## DATA TO USE:
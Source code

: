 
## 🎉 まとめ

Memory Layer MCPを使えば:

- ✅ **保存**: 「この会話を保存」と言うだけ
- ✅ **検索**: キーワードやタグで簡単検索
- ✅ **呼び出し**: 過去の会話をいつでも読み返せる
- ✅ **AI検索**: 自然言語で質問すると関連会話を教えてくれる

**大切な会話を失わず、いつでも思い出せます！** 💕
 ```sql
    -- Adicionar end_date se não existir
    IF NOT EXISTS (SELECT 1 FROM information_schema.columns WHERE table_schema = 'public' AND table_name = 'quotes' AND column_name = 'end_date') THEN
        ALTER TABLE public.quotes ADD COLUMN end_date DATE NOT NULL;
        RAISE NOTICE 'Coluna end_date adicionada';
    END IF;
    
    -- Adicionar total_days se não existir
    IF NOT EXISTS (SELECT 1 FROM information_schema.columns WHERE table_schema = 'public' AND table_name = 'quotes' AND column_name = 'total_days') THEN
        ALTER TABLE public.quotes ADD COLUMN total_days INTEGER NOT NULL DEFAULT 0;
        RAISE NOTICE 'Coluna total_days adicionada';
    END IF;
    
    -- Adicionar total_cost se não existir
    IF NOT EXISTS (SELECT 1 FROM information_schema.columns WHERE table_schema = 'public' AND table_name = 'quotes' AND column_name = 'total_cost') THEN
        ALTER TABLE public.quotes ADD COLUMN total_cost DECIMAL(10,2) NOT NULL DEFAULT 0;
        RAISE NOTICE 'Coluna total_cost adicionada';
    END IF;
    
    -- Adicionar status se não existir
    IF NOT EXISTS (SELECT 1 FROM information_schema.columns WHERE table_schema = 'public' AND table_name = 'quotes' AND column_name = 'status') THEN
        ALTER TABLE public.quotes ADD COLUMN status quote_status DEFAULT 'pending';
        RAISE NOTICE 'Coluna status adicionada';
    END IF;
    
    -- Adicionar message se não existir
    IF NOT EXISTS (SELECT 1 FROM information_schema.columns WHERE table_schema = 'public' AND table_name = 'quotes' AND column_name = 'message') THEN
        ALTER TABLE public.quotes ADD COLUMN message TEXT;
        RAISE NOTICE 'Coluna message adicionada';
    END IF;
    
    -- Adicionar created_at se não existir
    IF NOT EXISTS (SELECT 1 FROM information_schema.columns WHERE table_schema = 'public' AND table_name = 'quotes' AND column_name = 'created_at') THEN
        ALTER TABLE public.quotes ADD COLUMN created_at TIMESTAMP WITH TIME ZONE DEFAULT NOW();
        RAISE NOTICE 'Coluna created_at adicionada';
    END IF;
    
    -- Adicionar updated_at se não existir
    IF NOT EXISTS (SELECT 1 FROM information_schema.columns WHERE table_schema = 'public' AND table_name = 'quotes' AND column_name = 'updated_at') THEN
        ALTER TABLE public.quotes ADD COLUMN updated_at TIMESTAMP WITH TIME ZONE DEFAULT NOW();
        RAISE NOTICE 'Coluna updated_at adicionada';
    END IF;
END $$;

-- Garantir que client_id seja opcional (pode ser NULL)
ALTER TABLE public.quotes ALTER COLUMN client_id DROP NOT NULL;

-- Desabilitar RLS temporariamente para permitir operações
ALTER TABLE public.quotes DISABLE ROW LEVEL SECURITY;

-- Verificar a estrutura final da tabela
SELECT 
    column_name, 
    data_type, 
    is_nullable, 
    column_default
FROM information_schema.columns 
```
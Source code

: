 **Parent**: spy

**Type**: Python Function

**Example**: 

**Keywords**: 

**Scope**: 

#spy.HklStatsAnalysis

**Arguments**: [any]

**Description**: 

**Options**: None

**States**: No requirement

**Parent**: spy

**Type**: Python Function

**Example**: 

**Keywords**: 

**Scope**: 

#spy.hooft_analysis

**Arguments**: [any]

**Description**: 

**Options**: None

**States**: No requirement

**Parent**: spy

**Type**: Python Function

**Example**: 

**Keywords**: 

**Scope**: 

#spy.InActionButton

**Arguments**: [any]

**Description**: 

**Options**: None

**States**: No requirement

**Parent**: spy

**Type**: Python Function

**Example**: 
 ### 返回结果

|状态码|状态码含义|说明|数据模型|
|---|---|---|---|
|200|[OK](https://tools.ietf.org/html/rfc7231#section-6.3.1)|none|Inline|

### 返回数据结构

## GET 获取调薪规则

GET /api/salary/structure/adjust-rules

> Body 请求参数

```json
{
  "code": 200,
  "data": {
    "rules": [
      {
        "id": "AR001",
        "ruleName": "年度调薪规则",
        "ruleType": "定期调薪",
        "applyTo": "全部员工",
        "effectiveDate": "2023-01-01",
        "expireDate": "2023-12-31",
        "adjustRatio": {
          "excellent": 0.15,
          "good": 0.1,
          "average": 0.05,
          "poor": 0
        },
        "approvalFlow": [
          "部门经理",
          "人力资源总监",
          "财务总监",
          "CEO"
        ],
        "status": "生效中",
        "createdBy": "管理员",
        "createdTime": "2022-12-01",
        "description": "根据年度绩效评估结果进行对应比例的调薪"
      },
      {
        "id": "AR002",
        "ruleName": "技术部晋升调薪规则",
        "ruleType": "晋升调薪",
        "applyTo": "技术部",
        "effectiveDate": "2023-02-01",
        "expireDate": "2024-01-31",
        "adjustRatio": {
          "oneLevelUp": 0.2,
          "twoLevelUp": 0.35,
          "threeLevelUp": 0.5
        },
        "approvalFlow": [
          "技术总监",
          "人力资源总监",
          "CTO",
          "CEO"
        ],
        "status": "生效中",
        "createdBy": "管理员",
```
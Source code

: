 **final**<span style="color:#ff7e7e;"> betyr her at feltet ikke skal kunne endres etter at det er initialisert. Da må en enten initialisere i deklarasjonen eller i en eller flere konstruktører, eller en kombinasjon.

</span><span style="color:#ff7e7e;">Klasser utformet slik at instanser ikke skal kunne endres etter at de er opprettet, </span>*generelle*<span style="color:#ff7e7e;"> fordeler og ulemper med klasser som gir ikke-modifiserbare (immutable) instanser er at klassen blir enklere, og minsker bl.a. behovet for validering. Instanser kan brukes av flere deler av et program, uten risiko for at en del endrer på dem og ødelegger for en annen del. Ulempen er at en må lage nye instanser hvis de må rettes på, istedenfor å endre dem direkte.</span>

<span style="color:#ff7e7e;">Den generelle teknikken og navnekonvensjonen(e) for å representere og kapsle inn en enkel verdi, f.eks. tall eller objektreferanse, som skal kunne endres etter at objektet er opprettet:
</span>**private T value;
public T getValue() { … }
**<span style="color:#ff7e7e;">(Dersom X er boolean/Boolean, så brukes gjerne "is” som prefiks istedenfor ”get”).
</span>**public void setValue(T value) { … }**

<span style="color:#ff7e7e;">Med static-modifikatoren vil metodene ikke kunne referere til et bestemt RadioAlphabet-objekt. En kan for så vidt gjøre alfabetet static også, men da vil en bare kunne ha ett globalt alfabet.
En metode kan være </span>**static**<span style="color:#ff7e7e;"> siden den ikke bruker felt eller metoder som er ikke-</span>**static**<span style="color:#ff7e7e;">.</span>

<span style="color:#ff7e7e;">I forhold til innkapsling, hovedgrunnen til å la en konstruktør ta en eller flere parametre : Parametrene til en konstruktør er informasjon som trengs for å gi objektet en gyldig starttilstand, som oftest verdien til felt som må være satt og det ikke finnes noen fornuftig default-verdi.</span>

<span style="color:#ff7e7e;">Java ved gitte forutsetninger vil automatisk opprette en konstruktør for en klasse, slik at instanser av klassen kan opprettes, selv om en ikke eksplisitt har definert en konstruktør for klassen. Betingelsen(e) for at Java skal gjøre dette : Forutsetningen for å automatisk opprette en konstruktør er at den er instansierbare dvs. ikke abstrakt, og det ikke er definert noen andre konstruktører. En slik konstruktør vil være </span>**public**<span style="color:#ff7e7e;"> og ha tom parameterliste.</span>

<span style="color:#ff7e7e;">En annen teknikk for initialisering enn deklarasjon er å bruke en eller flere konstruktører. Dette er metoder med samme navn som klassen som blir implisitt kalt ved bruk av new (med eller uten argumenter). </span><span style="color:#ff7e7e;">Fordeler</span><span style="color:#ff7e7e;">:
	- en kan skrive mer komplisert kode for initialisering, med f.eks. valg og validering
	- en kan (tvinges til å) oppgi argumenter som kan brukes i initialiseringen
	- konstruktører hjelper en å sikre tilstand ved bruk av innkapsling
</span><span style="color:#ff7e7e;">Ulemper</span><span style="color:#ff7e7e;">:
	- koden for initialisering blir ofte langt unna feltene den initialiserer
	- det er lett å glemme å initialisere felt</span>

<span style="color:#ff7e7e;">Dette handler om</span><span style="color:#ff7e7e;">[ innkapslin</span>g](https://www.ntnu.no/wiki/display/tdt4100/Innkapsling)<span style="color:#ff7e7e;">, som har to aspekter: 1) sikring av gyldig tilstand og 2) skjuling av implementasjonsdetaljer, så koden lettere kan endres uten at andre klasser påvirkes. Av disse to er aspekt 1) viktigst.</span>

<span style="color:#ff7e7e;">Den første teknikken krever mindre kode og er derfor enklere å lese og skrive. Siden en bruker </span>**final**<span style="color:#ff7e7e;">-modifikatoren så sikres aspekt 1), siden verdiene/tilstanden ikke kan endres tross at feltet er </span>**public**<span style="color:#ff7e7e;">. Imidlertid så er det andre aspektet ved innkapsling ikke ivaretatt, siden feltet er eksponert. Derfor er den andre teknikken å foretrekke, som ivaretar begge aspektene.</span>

## TASK DETAILS:
I'd like the number of lines above that contain the word "ruleName", and nothing besides that number.

## REPLY TO THE TASK:
2